Berbeda dengan sindiran dan rumor yang tersebar luas bahwa krisis obaship di Awo Ekiti di Pemerintah Daerah Irepodun/Ifelodun bernuansa keagamaan, para elite masyarakat menyatakan bahwa penolakan terhadap Oba Azees Ajibade Aladejuyigbe sebagai Alawo baru bukanlah perang melawan umat Islam. .
Kota ini telah dilanda krisis sejak pekan lalu setelah pemerintah mengangkat Ajibade sebagai Alawo baru yang bertentangan dengan keinginan elit dan dua keluarga kerajaan di kota tersebut, Aladejuyigbe dan Adesiyan.
Perkembangan ini menyebabkan diumumkannya jam malam dari senja hingga fajar pada hari Minggu oleh Gubernur Ayodele Fayose dan penutupan istana di kota tersebut oleh pihak yang dirugikan.
Dalam obrolan dengan DAILY POST di Ado Ekiti pada hari Kamis, mantan komisaris dan kepala keluarga kerajaan Aladejuyigbe, Kepala Eben Alade, menolak keanggotaan Ajibade dalam keluarga yang dia awasi di kota tersebut.
Namun Komisaris Urusan Pemerintahan Daerah dan Kepala Suku, Barr Kolapo Kolade, mengatakan 12 raja di kota tersebut memilih Ajibade setelah ia direkomendasikan bersama lima pangeran lainnya untuk menduduki takhta.
Kolade mengatakan bahwa menuduh pemerintah melakukan kecurangan dalam proses tersebut adalah salah, dan mengatakan bahwa pemerintah baru memulai proses seleksi setelah Hakim Dele Omotoso dari Pengadilan Tinggi Ekiti menolak kasus yang diajukan terhadap Ajibade.
Alade, seorang pensiunan Sekretaris Tetap, menambahkan bahwa, “Saya adalah kepala keluarga Aladejuyigbe di Awo dan sepanjang sejarah, ada tiga orang Aladejuyigbe yang memerintah kota tersebut.

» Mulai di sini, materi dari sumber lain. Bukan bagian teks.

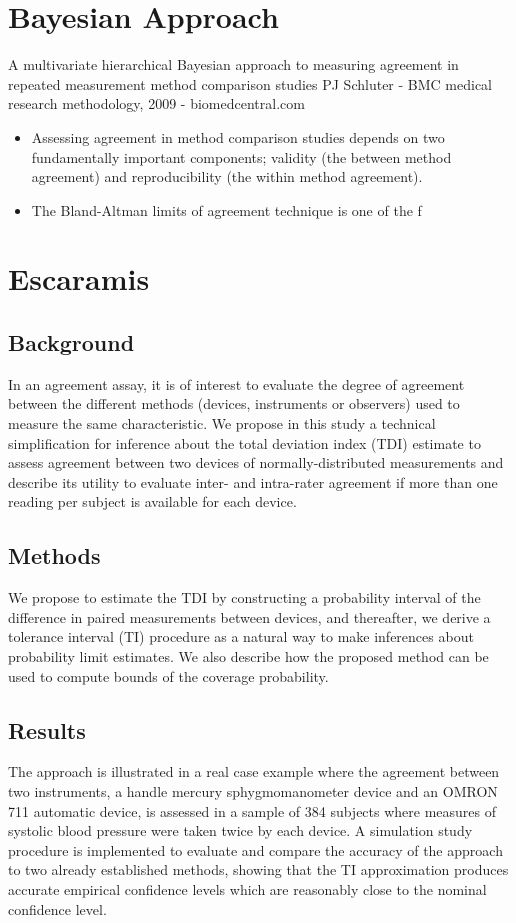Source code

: \documentclass[]{article}
\begin{document}
\section*{Bayesian Approach}
A multivariate hierarchical Bayesian approach to measuring agreement in repeated measurement method comparison studies
PJ Schluter - BMC medical research methodology, 2009 - biomedcentral.com

\begin{itemize}
	\item Assessing agreement in method comparison studies depends on two fundamentally important 
	components; validity (the between method agreement) and reproducibility (the within method 
	agreement). 
	\item The Bland-Altman limits of agreement technique is one of the f
\end{itemize}

\section{Escaramis}
\subsection{Background}
In an agreement assay, it is of interest to evaluate the degree of agreement between the different methods (devices, instruments or observers) used to measure the same characteristic. We propose in this study a technical simplification for inference about the total deviation index (TDI) estimate to assess agreement between two devices of normally-distributed measurements and describe its utility to evaluate inter- and intra-rater agreement if more than one reading per subject is available for each device.

\subsection{Methods}
We propose to estimate the TDI by constructing a probability interval of the difference in paired measurements between devices, and thereafter, we derive a tolerance interval (TI) procedure as a natural way to make inferences about probability limit estimates. We also describe how the proposed method can be used to compute bounds of the coverage probability.

\subsection{Results}
The approach is illustrated in a real case example where the agreement between two instruments, a handle mercury sphygmomanometer device and an OMRON 711 automatic device, is assessed in a sample of 384 subjects where measures of systolic blood pressure were taken twice by each device. A simulation study procedure is implemented to evaluate and compare the accuracy of the approach to two already established methods, showing that the TI approximation produces accurate empirical confidence levels which are reasonably close to the nominal confidence level.
\end{document}
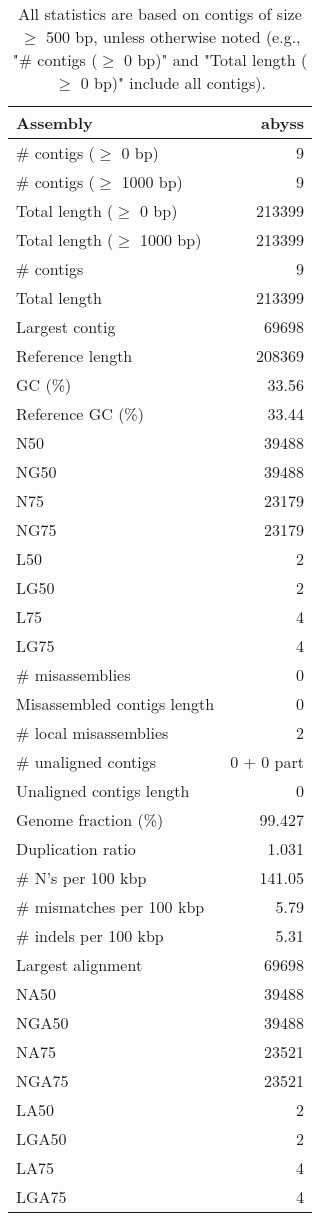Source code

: \documentclass[12pt,a4paper]{article}
\begin{document}
\begin{table}[ht]
\begin{center}
\caption{All statistics are based on contigs of size $\geq$ 500 bp, unless otherwise noted (e.g., "\# contigs ($\geq$ 0 bp)" and "Total length ($\geq$ 0 bp)" include all contigs).}
\begin{tabular}{|l*{1}{|r}|}
\hline
Assembly & abyss \\ \hline
\# contigs ($\geq$ 0 bp) & 9 \\ \hline
\# contigs ($\geq$ 1000 bp) & 9 \\ \hline
Total length ($\geq$ 0 bp) & 213399 \\ \hline
Total length ($\geq$ 1000 bp) & 213399 \\ \hline
\# contigs & 9 \\ \hline
Total length & 213399 \\ \hline
Largest contig & 69698 \\ \hline
Reference length & 208369 \\ \hline
GC (\%) & 33.56 \\ \hline
Reference GC (\%) & 33.44 \\ \hline
N50 & 39488 \\ \hline
NG50 & 39488 \\ \hline
N75 & 23179 \\ \hline
NG75 & 23179 \\ \hline
L50 & 2 \\ \hline
LG50 & 2 \\ \hline
L75 & 4 \\ \hline
LG75 & 4 \\ \hline
\# misassemblies & 0 \\ \hline
Misassembled contigs length & 0 \\ \hline
\# local misassemblies & 2 \\ \hline
\# unaligned contigs & 0 + 0 part \\ \hline
Unaligned contigs length & 0 \\ \hline
Genome fraction (\%) & 99.427 \\ \hline
Duplication ratio & 1.031 \\ \hline
\# N's per 100 kbp & 141.05 \\ \hline
\# mismatches per 100 kbp & 5.79 \\ \hline
\# indels per 100 kbp & 5.31 \\ \hline
Largest alignment & 69698 \\ \hline
NA50 & 39488 \\ \hline
NGA50 & 39488 \\ \hline
NA75 & 23521 \\ \hline
NGA75 & 23521 \\ \hline
LA50 & 2 \\ \hline
LGA50 & 2 \\ \hline
LA75 & 4 \\ \hline
LGA75 & 4 \\ \hline
\end{tabular}
\end{center}
\end{table}
\end{document}
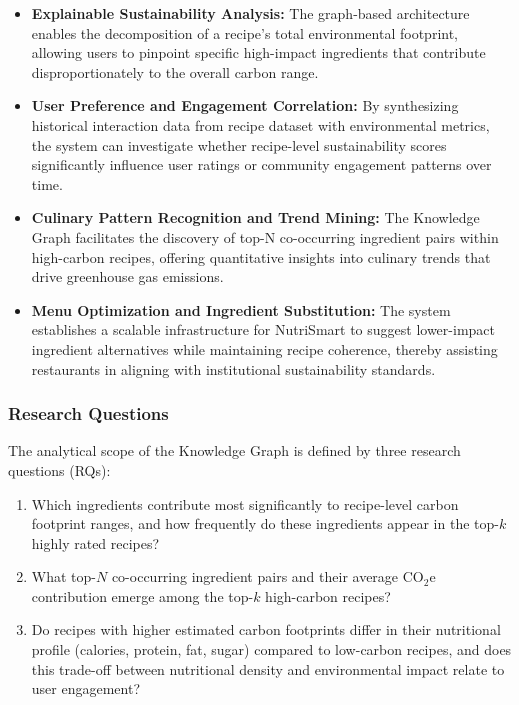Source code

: \documentclass{article}
\newcommand{\question}[1]{#1}
\begin{document}
\begin{itemize}
    \item \textbf{Explainable Sustainability Analysis:} The graph-based architecture enables the decomposition of a recipe's total environmental footprint, allowing users to pinpoint specific high-impact ingredients that contribute disproportionately to the overall carbon range.
    \item \textbf{User Preference and Engagement Correlation:} By synthesizing historical interaction data from recipe dataset with environmental metrics, the system can investigate whether recipe-level sustainability scores significantly influence user ratings or community engagement patterns over time.
    \item \textbf{Culinary Pattern Recognition and Trend Mining:} The Knowledge Graph facilitates the discovery of top-N co-occurring ingredient pairs within high-carbon recipes, offering quantitative insights into culinary trends that drive greenhouse gas emissions.
    \item \textbf{Menu Optimization and Ingredient Substitution:} The system establishes a scalable infrastructure for NutriSmart to suggest lower-impact ingredient alternatives while maintaining recipe coherence, thereby assisting restaurants in aligning with institutional sustainability standards.
\end{itemize}


\question{\subsubsection*{Research Questions}}

The analytical scope of the Knowledge Graph is defined by three research questions (RQs):

\begin{enumerate}
    \item[\textbf{RQ1}] Which ingredients contribute most significantly to recipe-level carbon footprint ranges, and how frequently do these ingredients appear in the top-$k$ highly rated recipes?
    \item[\textbf{RQ2}] What top-$N$ co-occurring ingredient pairs and their average CO$_2$e contribution emerge among the top-$k$ high-carbon recipes?
    \item[\textbf{RQ3}] Do recipes with higher estimated carbon footprints differ in their nutritional profile (calories, protein, fat, sugar) compared to low-carbon recipes, and does this trade-off between nutritional density and environmental impact relate to user engagement?
\end{enumerate}
\end{document}
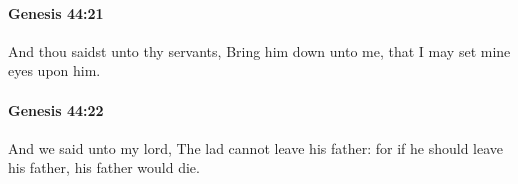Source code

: 		\paragraph{Genesis 44:21} %
			\label{GENESIS-44-21}

			And thou saidst unto thy servants, Bring him down unto me, that I may set mine eyes upon him.


		\paragraph{Genesis 44:22} %
			\label{GENESIS-44-22}

			And we said unto my lord, The lad cannot leave his father: for if he should leave his father, his father would die.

“Aladejuyigbe Oyinyosawawo yang pertama adalah nenek moyang kami. Aladejuyigbe yang kedua, Oba Samuel Aladejuyigbe dan ayah saya sendiri, James Aladejuyigbe 111. Nenek moyang kamilah yang menduduki takhta. Jadi jika Ajibade merasa dirinya termasuk keluarga kerajaan ini, dia harus menunjuk nenek moyangnya di antara orang-orang tersebut.
“Saya kepala keluarga, saya tahu sejarah dinasti kami. Yang kami permasalahkan adalah kelayakan tindakan pemerintah dalam menunjuk seorang non-pangeran sebagai raja kami. Kami tidak peduli siapa yang menjadi raja, apakah Muslim atau Kristen.
“Anda hampir tidak dapat melihat keluarga mana pun tanpa Muslim dan Kristen yang hidup bersama secara damai, jadi rumor bahwa kita sedang berperang dalam perang agama adalah tidak berdasar dan tidak masuk akal.
“Semua krisis ini tidak akan muncul jika pemerintah dapat menahan diri dalam masalah ini karena ketika kami mengetahui bahwa pemerintah berencana untuk memperkenalkan Alawo baru kepada staf kantor, kami mengajukan permohonan ke pengadilan untuk meminta perintah yang melarang penggunaan Alawo dan sebelum mosi ex parte dilangsungkan, pemerintah melakukan latihan,” ujarnya.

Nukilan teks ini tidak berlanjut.